3.子供の自転車事故で母親が約9500万円の損害賠償責任を負った事例

 具体的な裁判例では両親の損害賠償責任についてどのような判断がなされているのでしょうか。11歳の子供が自転車で起こした事故により、母親に対する約9500万円の損害賠償請求が認められた裁判例を紹介いたします(神戸地判平成25年7月4日自保ジャーナル1902号1頁)。

(1)事案の概要

 62歳の女性が平成20年9月22日午後6時50分頃に歩道と車道の区別がない道路を歩行していたところ、スイミングスクールから帰宅中の11歳男子が乗った自転車に正面衝突されて、頭蓋骨骨折等の傷害を負った事案です。

(2)裁判例の要旨

 母親は子供に対して日常的に自転車の走行方法について指導するなど監督義務を果たしていた旨主張しました。
 しかし、裁判所は、母親が「ヘルメットの着用も指導していたと言いながら、本件事故当時は」子供がヘルメットの着用を「忘れてきていることなどに照らすと」、母親が子供に対して「自転車の運転に関する十分な指導や注意をしていたとはいえず、監督義務を果たしていなかったことは明らかである」として、母親には約9500万円の賠償金を支払う責任があることを認めました。

(3)解説

 母親側の主張によると、母親は子供の体の大きさに合った自転車を使用させていた上、子供に対して日常的に走行方法について指導しておりました。
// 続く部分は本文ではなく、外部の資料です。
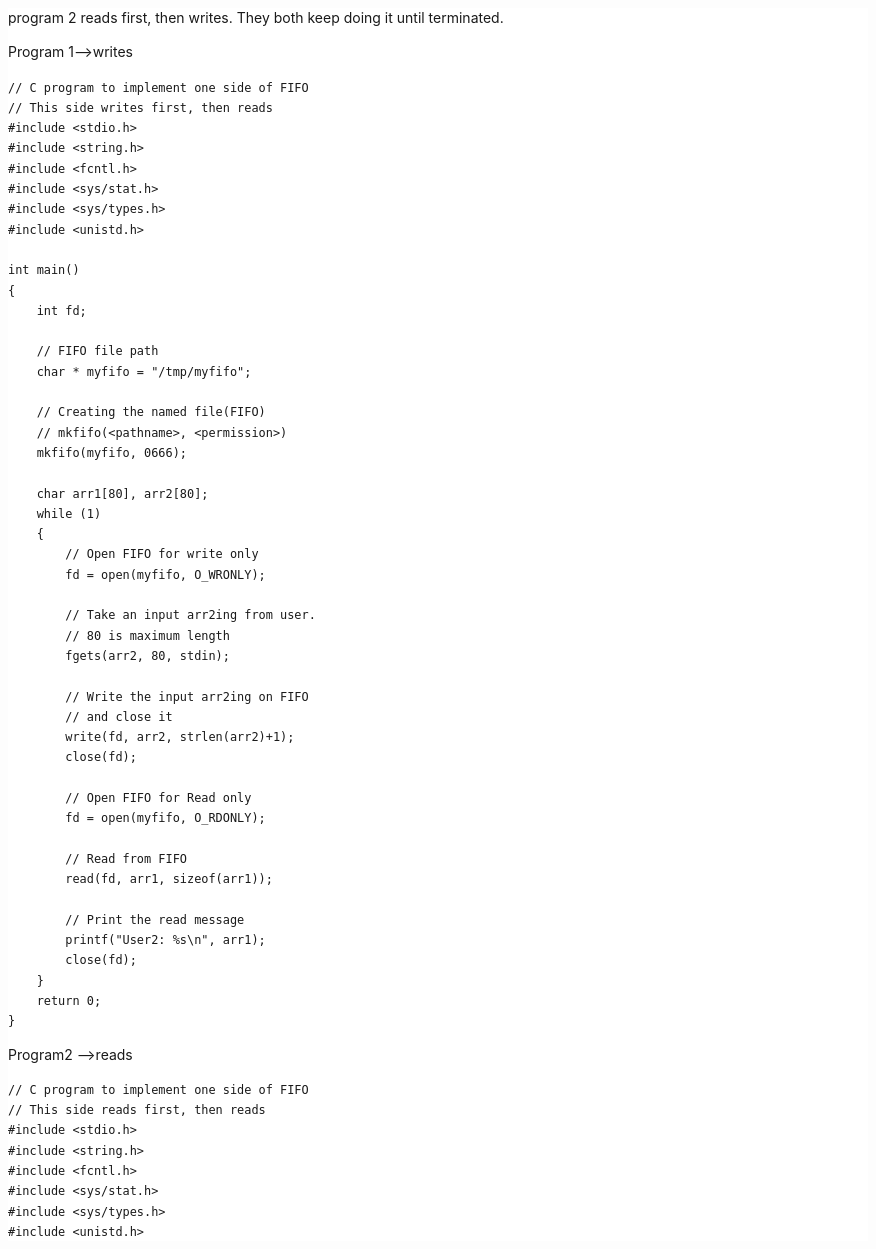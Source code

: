 program 2 reads first, then writes. They both keep doing it until terminated.

Program 1-->writes

	// C program to implement one side of FIFO
	// This side writes first, then reads
	#include <stdio.h>
	#include <string.h>
	#include <fcntl.h>
	#include <sys/stat.h>
	#include <sys/types.h>
	#include <unistd.h>

	int main()
	{
		int fd;

		// FIFO file path
		char * myfifo = "/tmp/myfifo";

		// Creating the named file(FIFO)
		// mkfifo(<pathname>, <permission>)
		mkfifo(myfifo, 0666);

		char arr1[80], arr2[80];
		while (1)
		{
			// Open FIFO for write only
			fd = open(myfifo, O_WRONLY);

			// Take an input arr2ing from user.
			// 80 is maximum length
			fgets(arr2, 80, stdin);

			// Write the input arr2ing on FIFO
			// and close it
			write(fd, arr2, strlen(arr2)+1);
			close(fd);

			// Open FIFO for Read only
			fd = open(myfifo, O_RDONLY);

			// Read from FIFO
			read(fd, arr1, sizeof(arr1));

			// Print the read message
			printf("User2: %s\n", arr1);
			close(fd);
		}
		return 0;
	}

Program2 -->reads

	// C program to implement one side of FIFO
	// This side reads first, then reads
	#include <stdio.h>
	#include <string.h>
	#include <fcntl.h>
	#include <sys/stat.h>
	#include <sys/types.h>
	#include <unistd.h>
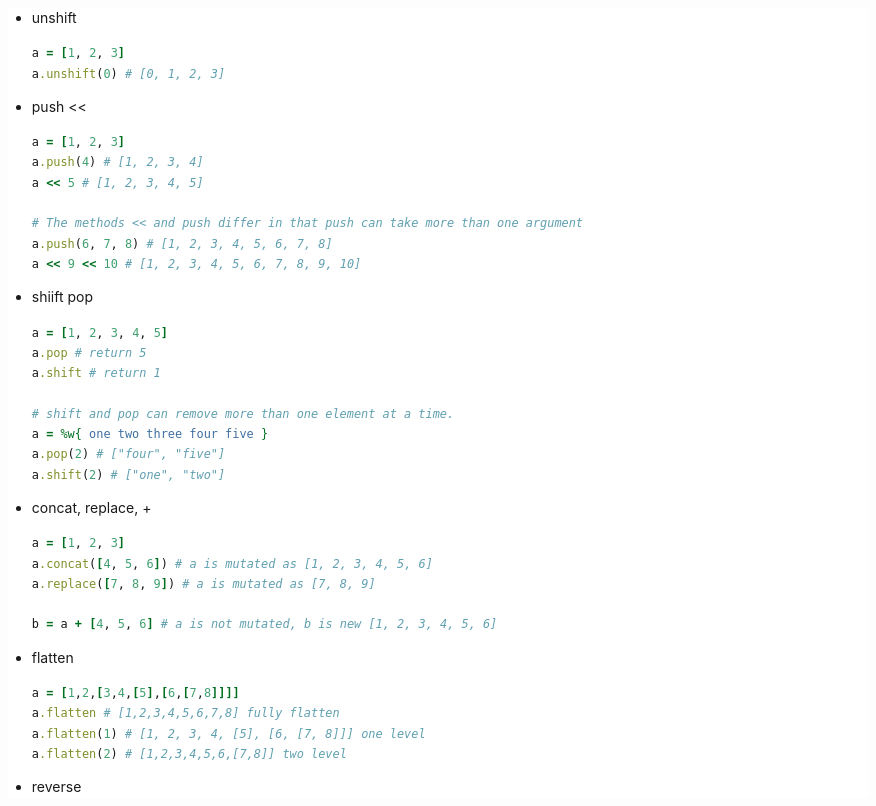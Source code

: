   - unshift

    ```rb
    a = [1, 2, 3]
    a.unshift(0) # [0, 1, 2, 3]
    ```

  - push <<

    ```rb
    a = [1, 2, 3]
    a.push(4) # [1, 2, 3, 4]
    a << 5 # [1, 2, 3, 4, 5]

    # The methods << and push differ in that push can take more than one argument
    a.push(6, 7, 8) # [1, 2, 3, 4, 5, 6, 7, 8]
    a << 9 << 10 # [1, 2, 3, 4, 5, 6, 7, 8, 9, 10]
    ```

  - shiift pop

    ```rb
    a = [1, 2, 3, 4, 5]
    a.pop # return 5
    a.shift # return 1

    # shift and pop can remove more than one element at a time.
    a = %w{ one two three four five }
    a.pop(2) # ["four", "five"]
    a.shift(2) # ["one", "two"]
    ```

  - concat, replace, +

    ```rb
    a = [1, 2, 3]
    a.concat([4, 5, 6]) # a is mutated as [1, 2, 3, 4, 5, 6]
    a.replace([7, 8, 9]) # a is mutated as [7, 8, 9]

    b = a + [4, 5, 6] # a is not mutated, b is new [1, 2, 3, 4, 5, 6]
    ```

  - flatten

    ```rb
    a = [1,2,[3,4,[5],[6,[7,8]]]]
    a.flatten # [1,2,3,4,5,6,7,8] fully flatten
    a.flatten(1) # [1, 2, 3, 4, [5], [6, [7, 8]]] one level
    a.flatten(2) # [1,2,3,4,5,6,[7,8]] two level
    ```

  - reverse
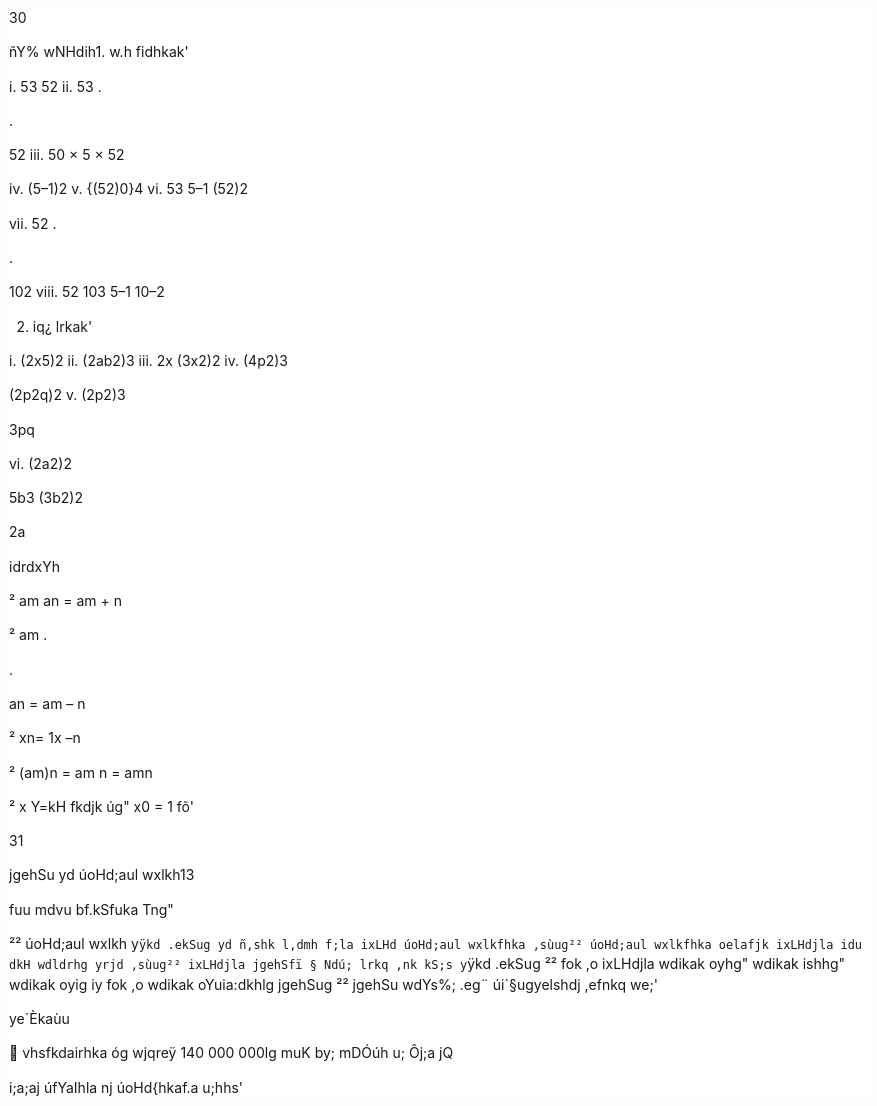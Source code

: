 30

ñY% wNHdih1. w.h fidhkak'

i. 53 52 ii. 53 .

.

52 iii. 50 × 5 × 52

iv. (5–1)2 v. {(52)0}4 vi. 53 5–1 (52)2

vii. 52 .

.

102 viii. 52 103 5–1 10–2

2. iq¿ lrkak'

i. (2x5)2 ii. (2ab2)3 iii. 2x (3x2)2 iv. (4p2)3

(2p2q)2 v. (2p2)3

3pq

vi. (2a2)2

5b3 (3b2)2

2a

idrdxYh

² am an = am + n

² am .

.

an = am – n

² xn= 1x –n

² (am)n = am n = amn

² x Y=kH fkdjk úg" x0 = 1 fõ'

31

jgehSu yd úoHd;aul wxlkh13

fuu mdvu bf.kSfuka Tng"

²² úoHd;aul wxlkh y`ÿkd .ekSug yd ñ,shk l,dmh f;la ixLHd úoHd;aul wxlkfhka ,sùug²² úoHd;aul wxlkfhka oelafjk ixLHdjla idudkH wdldrhg yrjd ,sùug²² ixLHdjla jgehSfï § Ndú; lrkq ,nk kS;s y`ÿkd .ekSug ²² fok ,o ixLHdjla wdikak oyhg" wdikak ishhg" wdikak oyig iy fok ,o wdikak oYuia:dkhlg jgehSug ²² jgehSu wdYs%; .eg¨ úi`§ugyelshdj ,efnkq we;'

ye`Èkaùu

 vhsfkdairhka óg wjqreÿ 140 000 000lg muK by; mDÓúh u; Ôj;a jQ

i;a;aj úfYaIhla nj úoHd{hkaf.a u;hhs'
具体的には、「スピードを出さないように、ハンドルをしっかり持って前を向き注意して運転するように、歩行者や車両に注意するように、夕方以降はライトを点けるように、危険な運転はしないように、周りをよく見るように」等と言い聞かせていました。
 しかし、小学生が起こした事故の場合には(監督者責任)、十分に監督していたという親の主張は極めて認められにくいため、本件でも母親の主張は一蹴されて損害賠償責任が認められました。